Contribution of hyperosmolality to glucose-induced intestinal hyperemia

K. G. Proctor

To test the hypothesis that changes in tissue osmolality participate in glucose-induced absorptive hyperemia, the mucosa of the rat jejunum was suffused with isotonic or hypertonic glucose solutions. Blood flow was calculated from the product of a constant, arteriolar diameter, and red blood cell velocity, which were measured in the submucosal microcirculation. Isotonic glucose solutions (293 +/- 2 mosmol/kg) were prepared by diluting 5, 10, or 20 ml of 5% glucose, which is isotonic with plasma, to 100 ml with Ringer-bicarbonate buffer to concentrations of 250, 500, and 1,000 mg/100 ml. Glucose was added directly to Ringer-bicarbonate buffer to increase osmolality. The osmolalities of the 250, 500, and 1,000 mg/100 ml hypertonic solutions were 305 +/- 3,319 +/- 3, and 353 +/- 1 mosmol/kg, respectively. Glucose caused a concentration-related increase in estimated submucosal arteriolar blood flow that averaged 18-21% (n = 14), 24-27% (n = 14), and 34-45% (n = 14) at 250, 500, and 1,000 mg/100 ml glucose, respectively.

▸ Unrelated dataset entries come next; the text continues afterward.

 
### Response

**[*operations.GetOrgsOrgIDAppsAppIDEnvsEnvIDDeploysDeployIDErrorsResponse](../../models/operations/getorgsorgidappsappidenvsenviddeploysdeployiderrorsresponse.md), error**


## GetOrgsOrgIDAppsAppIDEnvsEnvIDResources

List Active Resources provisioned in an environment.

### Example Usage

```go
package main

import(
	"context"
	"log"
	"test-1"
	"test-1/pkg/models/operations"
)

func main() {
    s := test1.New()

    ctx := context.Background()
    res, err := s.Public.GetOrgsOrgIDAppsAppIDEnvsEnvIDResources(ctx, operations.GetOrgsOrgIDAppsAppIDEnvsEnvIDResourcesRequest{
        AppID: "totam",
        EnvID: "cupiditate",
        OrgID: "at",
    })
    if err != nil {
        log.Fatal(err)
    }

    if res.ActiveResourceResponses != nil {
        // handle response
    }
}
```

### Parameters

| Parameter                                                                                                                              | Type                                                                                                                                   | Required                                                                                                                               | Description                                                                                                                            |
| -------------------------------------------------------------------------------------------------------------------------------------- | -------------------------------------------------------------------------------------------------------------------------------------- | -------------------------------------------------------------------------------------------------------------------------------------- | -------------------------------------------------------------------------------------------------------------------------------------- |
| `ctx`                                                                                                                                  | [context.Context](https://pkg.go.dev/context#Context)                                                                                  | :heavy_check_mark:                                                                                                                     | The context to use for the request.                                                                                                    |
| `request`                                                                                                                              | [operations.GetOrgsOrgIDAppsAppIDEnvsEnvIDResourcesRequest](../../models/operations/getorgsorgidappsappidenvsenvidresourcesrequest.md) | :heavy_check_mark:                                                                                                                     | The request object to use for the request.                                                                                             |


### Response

There was no effect of solution osmolality on either the time course or the magnitude of the hyperemia at a given glucose concentration. Whereas the magnitude of the glucose-induced hyperemia averaged less than 50%, the application of 10(-2) M adenosine caused a fivefold increase in calculated blood flow (492 +/- 67%, n = 24). Thus, glucose caused relatively small increases in intestinal blood flow. If changes in luminal osmolality caused changes in intestinal tissue osmolality, then it is unlikely that hyperosmolality participates in the functional hyperemia associated with glucose absorption.